- TASK OBJECTIVE
Write out the entries below once more, exactly.

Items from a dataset
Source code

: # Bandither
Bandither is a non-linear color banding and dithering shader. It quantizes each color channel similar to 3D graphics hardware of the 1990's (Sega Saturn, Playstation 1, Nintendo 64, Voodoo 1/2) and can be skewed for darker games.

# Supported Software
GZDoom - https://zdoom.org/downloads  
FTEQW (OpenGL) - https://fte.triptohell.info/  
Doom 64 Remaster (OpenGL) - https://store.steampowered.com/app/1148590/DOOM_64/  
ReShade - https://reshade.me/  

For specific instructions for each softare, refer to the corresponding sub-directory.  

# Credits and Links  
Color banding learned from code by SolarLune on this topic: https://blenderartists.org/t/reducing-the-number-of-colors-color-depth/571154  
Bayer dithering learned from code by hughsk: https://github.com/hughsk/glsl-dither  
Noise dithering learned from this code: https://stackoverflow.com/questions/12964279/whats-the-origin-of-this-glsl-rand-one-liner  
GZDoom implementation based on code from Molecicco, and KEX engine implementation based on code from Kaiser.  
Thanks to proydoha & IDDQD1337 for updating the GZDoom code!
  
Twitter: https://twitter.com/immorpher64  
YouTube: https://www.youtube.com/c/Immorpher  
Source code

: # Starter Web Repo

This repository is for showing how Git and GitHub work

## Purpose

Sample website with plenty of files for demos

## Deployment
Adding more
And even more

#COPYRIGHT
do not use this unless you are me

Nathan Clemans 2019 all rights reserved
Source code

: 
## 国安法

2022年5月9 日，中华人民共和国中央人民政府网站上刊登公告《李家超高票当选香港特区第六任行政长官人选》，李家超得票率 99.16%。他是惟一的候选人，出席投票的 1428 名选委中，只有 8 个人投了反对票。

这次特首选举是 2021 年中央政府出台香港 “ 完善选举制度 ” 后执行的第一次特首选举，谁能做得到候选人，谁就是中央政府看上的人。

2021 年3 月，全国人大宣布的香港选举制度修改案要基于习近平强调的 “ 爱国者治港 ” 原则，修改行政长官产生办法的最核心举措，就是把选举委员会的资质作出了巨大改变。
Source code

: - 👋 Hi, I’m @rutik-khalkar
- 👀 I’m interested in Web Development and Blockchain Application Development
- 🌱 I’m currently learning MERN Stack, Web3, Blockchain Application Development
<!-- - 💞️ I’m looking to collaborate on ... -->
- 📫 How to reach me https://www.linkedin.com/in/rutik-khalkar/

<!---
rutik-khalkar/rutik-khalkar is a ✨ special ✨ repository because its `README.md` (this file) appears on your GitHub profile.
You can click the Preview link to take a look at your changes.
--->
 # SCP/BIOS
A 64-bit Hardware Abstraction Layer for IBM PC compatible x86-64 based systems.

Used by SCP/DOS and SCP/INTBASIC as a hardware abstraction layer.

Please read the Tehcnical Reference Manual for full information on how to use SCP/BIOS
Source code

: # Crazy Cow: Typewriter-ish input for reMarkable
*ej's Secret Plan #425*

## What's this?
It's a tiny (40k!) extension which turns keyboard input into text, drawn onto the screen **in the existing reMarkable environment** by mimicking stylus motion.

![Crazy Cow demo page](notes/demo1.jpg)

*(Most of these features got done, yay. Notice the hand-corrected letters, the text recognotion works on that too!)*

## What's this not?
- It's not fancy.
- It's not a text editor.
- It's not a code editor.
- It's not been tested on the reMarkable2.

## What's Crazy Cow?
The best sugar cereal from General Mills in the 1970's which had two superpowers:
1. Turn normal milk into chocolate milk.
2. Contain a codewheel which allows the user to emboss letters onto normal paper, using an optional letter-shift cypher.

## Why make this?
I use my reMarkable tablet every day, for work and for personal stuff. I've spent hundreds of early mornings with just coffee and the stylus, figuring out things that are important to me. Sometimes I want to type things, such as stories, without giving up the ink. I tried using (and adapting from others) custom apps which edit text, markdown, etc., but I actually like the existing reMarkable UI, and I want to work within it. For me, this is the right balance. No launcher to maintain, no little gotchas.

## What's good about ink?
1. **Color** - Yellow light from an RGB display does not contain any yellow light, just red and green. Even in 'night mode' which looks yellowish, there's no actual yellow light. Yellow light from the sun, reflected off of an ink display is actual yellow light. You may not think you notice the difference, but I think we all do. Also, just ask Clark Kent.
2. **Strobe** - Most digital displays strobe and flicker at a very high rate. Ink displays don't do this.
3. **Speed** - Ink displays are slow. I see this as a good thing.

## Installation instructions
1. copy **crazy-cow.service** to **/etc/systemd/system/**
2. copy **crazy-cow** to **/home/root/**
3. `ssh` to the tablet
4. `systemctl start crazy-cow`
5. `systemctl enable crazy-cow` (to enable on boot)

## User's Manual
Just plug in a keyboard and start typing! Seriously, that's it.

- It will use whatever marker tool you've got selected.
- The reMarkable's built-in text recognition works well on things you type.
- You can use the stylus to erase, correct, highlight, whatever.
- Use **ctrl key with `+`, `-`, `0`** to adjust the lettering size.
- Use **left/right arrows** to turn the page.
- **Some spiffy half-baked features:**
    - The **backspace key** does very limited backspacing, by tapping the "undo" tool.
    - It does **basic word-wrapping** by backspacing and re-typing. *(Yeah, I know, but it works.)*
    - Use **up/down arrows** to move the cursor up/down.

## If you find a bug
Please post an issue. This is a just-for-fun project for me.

- EXERCISE OUTPUT
Source code

: # Bandither
Bandither is a non-linear color banding and dithering shader. It quantizes each color channel similar to 3D graphics hardware of the 1990's (Sega Saturn, Playstation 1, Nintendo 64, Voodoo 1/2) and can be skewed for darker games.

# Supported Software
GZDoom - https://zdoom.org/downloads  
FTEQW (OpenGL) - https://fte.triptohell.info/  
Doom 64 Remaster (OpenGL) - https://store.steampowered.com/app/1148590/DOOM_64/  
ReShade - https://reshade.me/  

For specific instructions for each softare, refer to the corresponding sub-directory.  

# Credits and Links  
Color banding learned from code by SolarLune on this topic: https://blenderartists.org/t/reducing-the-number-of-colors-color-depth/571154  
Bayer dithering learned from code by hughsk: https://github.com/hughsk/glsl-dither  
Noise dithering learned from this code: https://stackoverflow.com/questions/12964279/whats-the-origin-of-this-glsl-rand-one-liner  
GZDoom implementation based on code from Molecicco, and KEX engine implementation based on code from Kaiser.  
Thanks to proydoha & IDDQD1337 for updating the GZDoom code!
  
Twitter: https://twitter.com/immorpher64  
YouTube: https://www.youtube.com/c/Immorpher  
Source code

: # Starter Web Repo

This repository is for showing how Git and GitHub work

## Purpose

Sample website with plenty of files for demos

## Deployment
Adding more
And even more

#COPYRIGHT
do not use this unless you are me

Nathan Clemans 2019 all rights reserved
Source code

: 
## 国安法

2022年5月9 日，中华人民共和国中央人民政府网站上刊登公告《李家超高票当选香港特区第六任行政长官人选》，李家超得票率 99.16%。他是惟一的候选人，出席投票的 1428 名选委中，只有 8 个人投了反对票。

这次特首选举是 2021 年中央政府出台香港 “ 完善选举制度 ” 后执行的第一次特首选举，谁能做得到候选人，谁就是中央政府看上的人。

2021 年3 月，全国人大宣布的香港选举制度修改案要基于习近平强调的 “ 爱国者治港 ” 原则，修改行政长官产生办法的最核心举措，就是把选举委员会的资质作出了巨大改变。
Source code

: - 👋 Hi, I’m @rutik-khalkar
- 👀 I’m interested in Web Development and Blockchain Application Development
- 🌱 I’m currently learning MERN Stack, Web3, Blockchain Application Development
<!-- - 💞️ I’m looking to collaborate on ... -->
- 📫 How to reach me https://www.linkedin.com/in/rutik-khalkar/

<!---
rutik-khalkar/rutik-khalkar is a ✨ special ✨ repository because its `README.md` (this file) appears on your GitHub profile.
You can click the Preview link to take a look at your changes.
--->
 # SCP/BIOS
A 64-bit Hardware Abstraction Layer for IBM PC compatible x86-64 based systems.

Used by SCP/DOS and SCP/INTBASIC as a hardware abstraction layer.

Please read the Tehcnical Reference Manual for full information on how to use SCP/BIOS
Source code

: # Crazy Cow: Typewriter-ish input for reMarkable
*ej's Secret Plan #425*

## What's this?
It's a tiny (40k!) extension which turns keyboard input into text, drawn onto the screen **in the existing reMarkable environment** by mimicking stylus motion.

![Crazy Cow demo page](notes/demo1.jpg)

*(Most of these features got done, yay. Notice the hand-corrected letters, the text recognotion works on that too!)*

## What's this not?
- It's not fancy.
- It's not a text editor.
- It's not a code editor.
- It's not been tested on the reMarkable2.

## What's Crazy Cow?
The best sugar cereal from General Mills in the 1970's which had two superpowers:
1. Turn normal milk into chocolate milk.
2. Contain a codewheel which allows the user to emboss letters onto normal paper, using an optional letter-shift cypher.

## Why make this?
I use my reMarkable tablet every day, for work and for personal stuff. I've spent hundreds of early mornings with just coffee and the stylus, figuring out things that are important to me. Sometimes I want to type things, such as stories, without giving up the ink. I tried using (and adapting from others) custom apps which edit text, markdown, etc., but I actually like the existing reMarkable UI, and I want to work within it. For me, this is the right balance. No launcher to maintain, no little gotchas.

## What's good about ink?
1. **Color** - Yellow light from an RGB display does not contain any yellow light, just red and green. Even in 'night mode' which looks yellowish, there's no actual yellow light. Yellow light from the sun, reflected off of an ink display is actual yellow light. You may not think you notice the difference, but I think we all do. Also, just ask Clark Kent.
2. **Strobe** - Most digital displays strobe and flicker at a very high rate. Ink displays don't do this.
3. **Speed** - Ink displays are slow. I see this as a good thing.

## Installation instructions
1. copy **crazy-cow.service** to **/etc/systemd/system/**
2. copy **crazy-cow** to **/home/root/**
3. `ssh` to the tablet
4. `systemctl start crazy-cow`
5. `systemctl enable crazy-cow` (to enable on boot)

## User's Manual
Just plug in a keyboard and start typing! Seriously, that's it.

- It will use whatever marker tool you've got selected.
- The reMarkable's built-in text recognition works well on things you type.
- You can use the stylus to erase, correct, highlight, whatever.
- Use **ctrl key with `+`, `-`, `0`** to adjust the lettering size.
- Use **left/right arrows** to turn the page.
- **Some spiffy half-baked features:**
    - The **backspace key** does very limited backspacing, by tapping the "undo" tool.
    - It does **basic word-wrapping** by backspacing and re-typing. *(Yeah, I know, but it works.)*
    - Use **up/down arrows** to move the cursor up/down.

## If you find a bug
Please post an issue. This is a just-for-fun project for me.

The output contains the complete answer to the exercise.